━━━ Exercise data ━━━

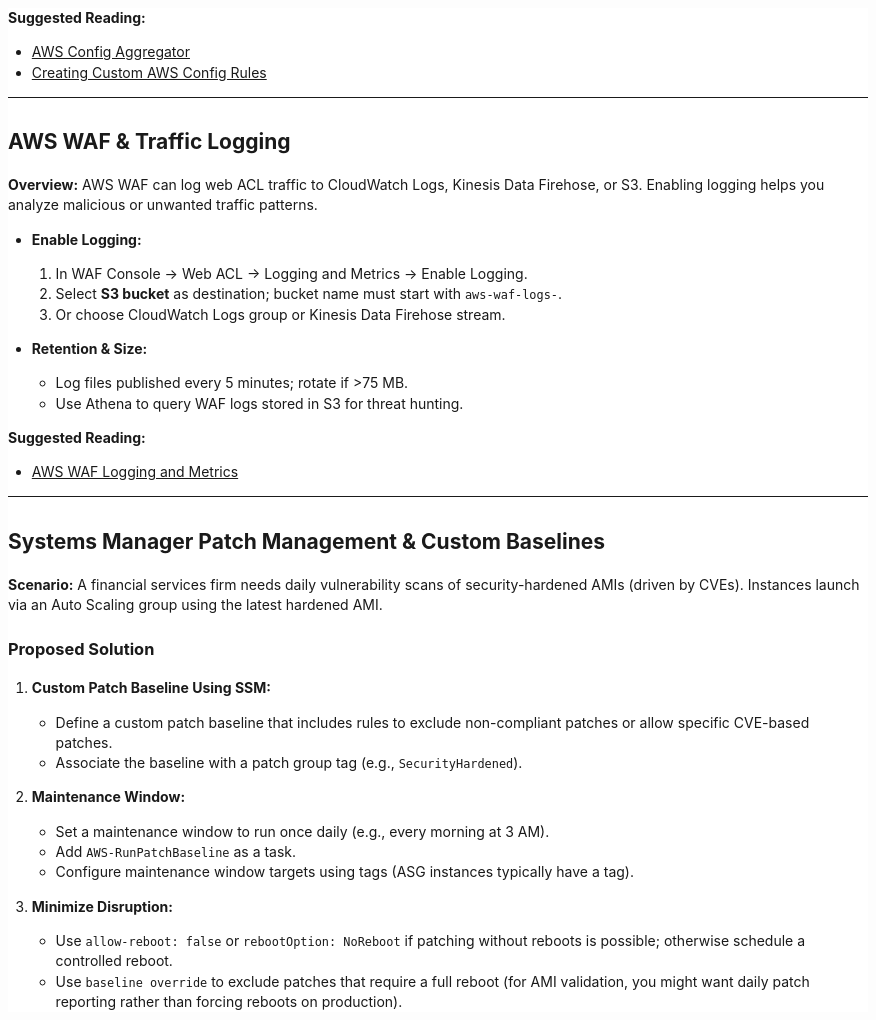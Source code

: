 **Suggested Reading:**

* [AWS Config Aggregator](https://docs.aws.amazon.com/config/latest/developerguide/aggregate-data.html)
* [Creating Custom AWS Config Rules](https://docs.aws.amazon.com/config/latest/developerguide/evaluate-config_develop-rules.html)

---

## AWS WAF & Traffic Logging

**Overview:**
AWS WAF can log web ACL traffic to CloudWatch Logs, Kinesis Data Firehose, or S3. Enabling logging helps you analyze malicious or unwanted traffic patterns.

* **Enable Logging:**

  1. In WAF Console → Web ACL → Logging and Metrics → Enable Logging.
  2. Select **S3 bucket** as destination; bucket name must start with `aws-waf-logs-`.
  3. Or choose CloudWatch Logs group or Kinesis Data Firehose stream.

* **Retention & Size:**

  * Log files published every 5 minutes; rotate if >75 MB.
  * Use Athena to query WAF logs stored in S3 for threat hunting.

**Suggested Reading:**

* [AWS WAF Logging and Metrics](https://docs.aws.amazon.com/waf/latest/developerguide/logging.html)

---

## Systems Manager Patch Management & Custom Baselines

**Scenario:**
A financial services firm needs daily vulnerability scans of security-hardened AMIs (driven by CVEs). Instances launch via an Auto Scaling group using the latest hardened AMI.

### Proposed Solution

1. **Custom Patch Baseline Using SSM:**

   * Define a custom patch baseline that includes rules to exclude non-compliant patches or allow specific CVE-based patches.
   * Associate the baseline with a patch group tag (e.g., `SecurityHardened`).
2. **Maintenance Window:**

   * Set a maintenance window to run once daily (e.g., every morning at 3 AM).
   * Add `AWS-RunPatchBaseline` as a task.
   * Configure maintenance window targets using tags (ASG instances typically have a tag).
3. **Minimize Disruption:**

   * Use `allow-reboot: false` or `rebootOption: NoReboot` if patching without reboots is possible; otherwise schedule a controlled reboot.
   * Use `baseline override` to exclude patches that require a full reboot (for AMI validation, you might want daily patch reporting rather than forcing reboots on production).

━━━

- _Aim of the exercise_: Exactly as written, copy the lines from the one containing "rotate if >75 MB." to the end of the entries, both ends included.

- _Result of the task_:
  * Log files published every 5 minutes; rotate if >75 MB.
  * Use Athena to query WAF logs stored in S3 for threat hunting.

**Suggested Reading:**

* [AWS WAF Logging and Metrics](https://docs.aws.amazon.com/waf/latest/developerguide/logging.html)

---

## Systems Manager Patch Management & Custom Baselines

**Scenario:**
A financial services firm needs daily vulnerability scans of security-hardened AMIs (driven by CVEs). Instances launch via an Auto Scaling group using the latest hardened AMI.

### Proposed Solution

1. **Custom Patch Baseline Using SSM:**

   * Define a custom patch baseline that includes rules to exclude non-compliant patches or allow specific CVE-based patches.
   * Associate the baseline with a patch group tag (e.g., `SecurityHardened`).
2. **Maintenance Window:**

   * Set a maintenance window to run once daily (e.g., every morning at 3 AM).
   * Add `AWS-RunPatchBaseline` as a task.
   * Configure maintenance window targets using tags (ASG instances typically have a tag).
3. **Minimize Disruption:**

   * Use `allow-reboot: false` or `rebootOption: NoReboot` if patching without reboots is possible; otherwise schedule a controlled reboot.
   * Use `baseline override` to exclude patches that require a full reboot (for AMI validation, you might want daily patch reporting rather than forcing reboots on production).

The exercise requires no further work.